OpenWorks Engineering

Session Topic: From Pixels to Pursuit: Multi-Sensor Vision for Small Aerial Threats

Dr. Oliver Hamilton is the Head of Intelligence and Autonomy at OpenWorks Engineering, where he focuses on pioneering technologies for counter-unmanned aerial systems (C-UAS) and air defense. His expertise lies in developing innovative solutions that enable real-time detection, tracking, and effective mitigation of emerging aerial threats. Before joining OpenWorks, Dr. Hamilton held the role of Product Owner for Geti at Intel, overseeing its evolution and development. Earlier in his career, he co-founded COSMONiO, where he played a pivotal role in building the initial version of the NOUS platform. Through Intel's acquisition of COSMONiO, the NOUS platform was further refined and evolved into Geti.

Session Topic: Full-Stack Robotics with VLAs: From Data Collection and Training to Edge Deployment

Dr Samet Akcay is an AI Research Engineer/Scientist at Intel, specifically working on self-supervised anomaly detection and localization for industrial, medical and security applications. His primary research interests are real-time image classification, detection, anomaly detection, and unsupervised feature learning via deep/machine learning algorithms. We recently open-sourced anomalib, one of the largest anomaly detection libraries in the field. Prior to joining Intel, he worked as a Deep Learning Engineer at COSMONiO where hedesigned and developed the self-supervised anomaly classification, detection, and segmentation in NOUS, world's first interactive deep learning box for subject matter experts.

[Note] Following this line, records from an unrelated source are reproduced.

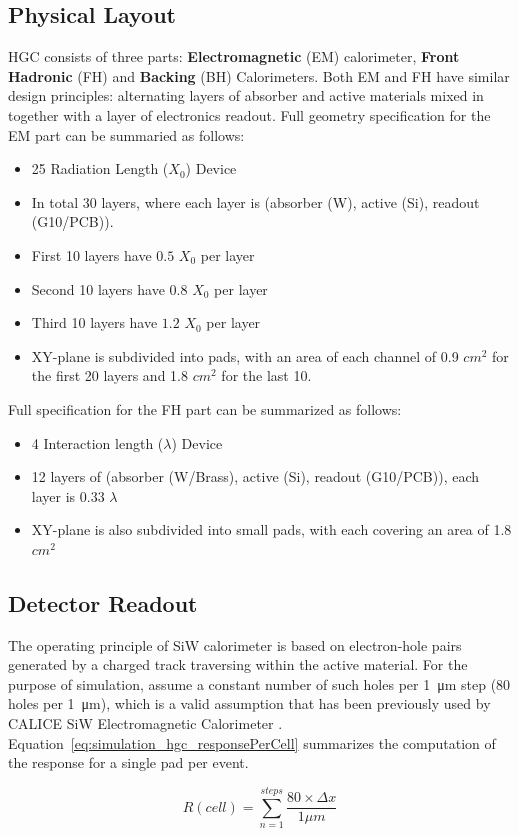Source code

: \subsection{Physical Layout}
HGC consists of three parts: \textbf{Electromagnetic} (EM) calorimeter, \textbf{Front Hadronic} (FH) and \textbf{Backing} (BH) Calorimeters. Both EM and FH have similar design principles: alternating layers of absorber and active materials mixed in together with a layer of electronics readout. Full geometry specification for the EM part can be summaried as follows:
\begin{itemize}
    \item 25 Radiation Length ($X_{0}$) Device
    \item In total 30 layers, where each layer is (absorber (W), active (Si), readout (G10/PCB)).
    \item First 10 layers have $0.5$ $X_{0}$ per layer
    \item Second 10 layers have $0.8$ $X_{0}$ per layer
    \item Third 10 layers have $1.2$ $X_{0}$ per layer
    \item XY-plane is subdivided into pads, with an area of each channel of 0.9 $cm^2$ for the first 20 layers and 1.8 $cm^2$ for the last 10.
\end{itemize}
Full specification for the FH part can be summarized as follows:
\begin{itemize}
    \item 4 Interaction length ($\lambda$) Device
    \item 12 layers of (absorber (W/Brass), active (Si), readout (G10/PCB)), each layer is $0.33$ $\lambda$
    \item XY-plane is also subdivided into small pads, with each covering an area of 1.8 $cm^2$
\end{itemize}

\subsection{Detector Readout} \label{subsection:simulations_hgc_readout}
The operating principle of SiW calorimeter is based on electron-hole pairs generated by a charged track traversing within the active material. For the purpose of simulation, assume a constant number of such holes per \SI{1}{\micro\metre} step (80 holes per \SI{1}{\micro\metre}), which is a valid assumption that has been previously used by {\sc CALICE} SiW Electromagnetic Calorimeter \cite{Adloff:2008aa}. Equation~\ref{eq:simulation_hgc_responsePerCell} summarizes the computation of the response for a single pad per event.
\begin{center}
    \begin{equation}
        \label{eq:simulation_hgc_responsePerCell}
        {R(cell)} = {\sum_{n=1}^{steps} \frac{80\times \Delta x}{1\mu m}}
   \end{equation}
\end{center}

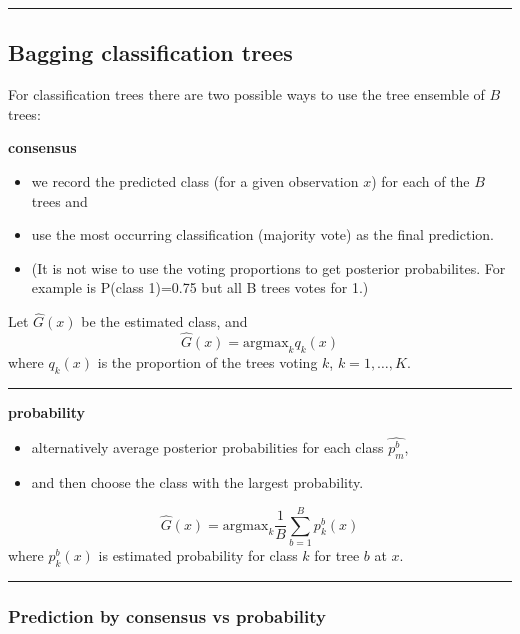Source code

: \documentclass[
  letterpaper,
  DIV=11,
  numbers=noendperiod]{scrartcl}
\providecommand{\tightlist}{%
  \setlength{\itemsep}{0pt}\setlength{\parskip}{0pt}}\usepackage{longtable,booktabs,array}
\begin{document}
\begin{center}\rule{0.5\linewidth}{0.5pt}\end{center}

\hypertarget{bagging-classification-trees}{%
\subsection{Bagging classification
trees}\label{bagging-classification-trees}}

For classification trees there are two possible ways to use the tree
ensemble of \(B\) trees:

\textbf{consensus}

\begin{itemize}
\tightlist
\item
  we record the predicted class (for a given observation \(x\)) for each
  of the \(B\) trees and
\item
  use the most occurring classification (majority vote) as the final
  prediction.
\item
  (It is not wise to use the voting proportions to get posterior
  probabilites. For example is P(class 1)=0.75 but all B trees votes for
  1.)
\end{itemize}

Let \(\hat{G}(x)\) be the estimated class, and
\[\hat{G}(x)=\text{argmax}_k q_k(x)\] where \(q_k(x)\) is the proportion
of the trees voting \(k\), \(k=1,\ldots,K\).

\begin{center}\rule{0.5\linewidth}{0.5pt}\end{center}

\textbf{probability}

\begin{itemize}
\tightlist
\item
  alternatively average posterior probabilities for each class
  \(\hat{p_m^b}\),
\item
  and then choose the class with the largest probability.
\end{itemize}

\[\hat{G}(x)=\text{argmax}_k \frac{1}{B} \sum_{b=1}^B p^b_k(x)\] where
\(p^b_k(x)\) is estimated probability for class \(k\) for tree \(b\) at
\(x\).

\begin{center}\rule{0.5\linewidth}{0.5pt}\end{center}

\hypertarget{prediction-by-consensus-vs-probability}{%
\subsubsection{Prediction by consensus vs
probability}\label{prediction-by-consensus-vs-probability}}
\end{document}
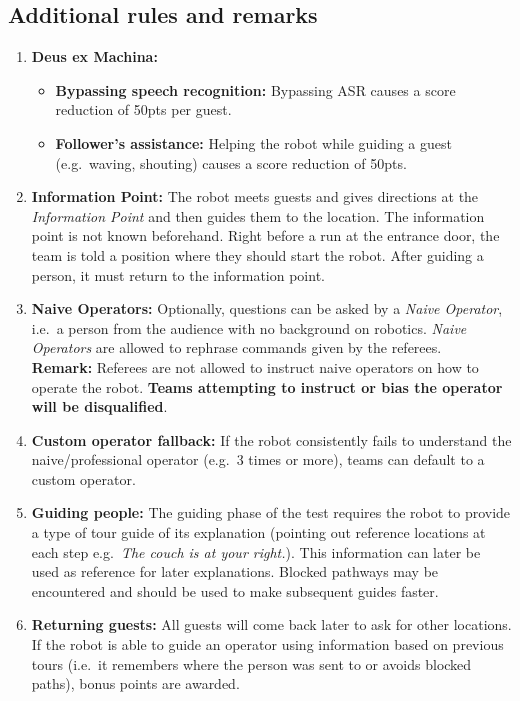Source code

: \subsection*{Additional rules and remarks}
\begin{enumerate}[nosep]
	\item \textbf{Deus ex Machina:}
	\begin{itemize}[nosep]
		\item \textbf{Bypassing speech recognition:} Bypassing ASR causes a score reduction of 50pts per guest.

		\item \textbf{Follower's assistance:} Helping the robot while guiding a guest (e.g.~waving, shouting) causes a score reduction of 50pts.
	\end{itemize}

	\item \textbf{Information Point:} The robot meets guests and gives directions at the \emph{Information Point} and then guides them to the location. The information point is not known beforehand. Right before a run at the entrance door, the team is told a position where they should start the robot.
	After guiding a person, it must return to the information point.

	\item \textbf{Naive Operators:} Optionally, questions can be asked by a \emph{Naive Operator}, i.e.~a person from the audience with no background on robotics. \emph{Naive Operators} are allowed to rephrase commands given by the referees.
	\\\textbf{Remark:} Referees are not allowed to instruct naive operators on how to operate the robot. \textbf{Teams attempting to instruct or bias the operator will be disqualified}.

	\item \textbf{Custom operator fallback:} If the robot consistently fails to understand the naive/professional operator (e.g.~3 times or more), teams can default to a custom operator.

	\item \textbf{Guiding people:} The guiding phase of the test requires the robot to provide a type of tour guide of its explanation (pointing out reference locations at each step e.g.~\emph{The couch is at your right.}). This information can later be used as reference for later explanations. Blocked pathways may be encountered and should be used to make subsequent guides faster.

	\item \textbf{Returning guests:} All guests will come back later to ask for other locations.
	If the robot is able to guide an operator using information based on previous tours (i.e.~it remembers where the person was sent to or avoids blocked paths), bonus points are awarded.
\end{enumerate}

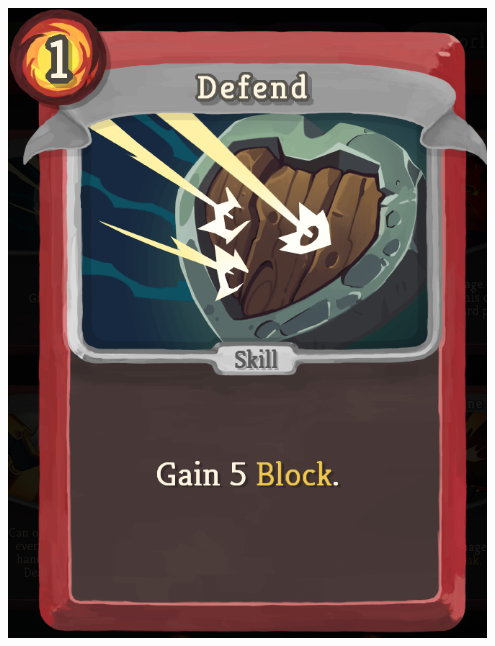 \begin{center}
    \captionsetup{type=figure}
    \begin{minipage}{.25\textwidth}
        \centering
        \includegraphics[width=0.95\textwidth]{img/Slay-the-Spire-Defend.png}
    \end{minipage}%
    \begin{minipage}{.25\textwidth}
        \centering

\end{minipage}
\end{center}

Session Topic: Multimodal Foundation Models

Dr. Cheng Zhang is a Director of Research at the Ellison Institute of Technology (EIT), focusing on multimodal foundation models for a range of applications with social impact. She has over a decade of experience in GenAI and machine learning, spanning cutting-edge research and research-to-product translation in collaboration with cross-functional teams. Before joining EIT, Dr. Zhang served as a Research Manager in Meta’s Superintelligence Lab (formerly the GenAI/LLaMA team), leading the EMEA team on reasoning and agent research. Prior to that, she held Technical Lead Research Manager role at Microsoft Research Cambridge for over 6.5 years and conducted research at Disney Research, Carnegie Mellon University, before that.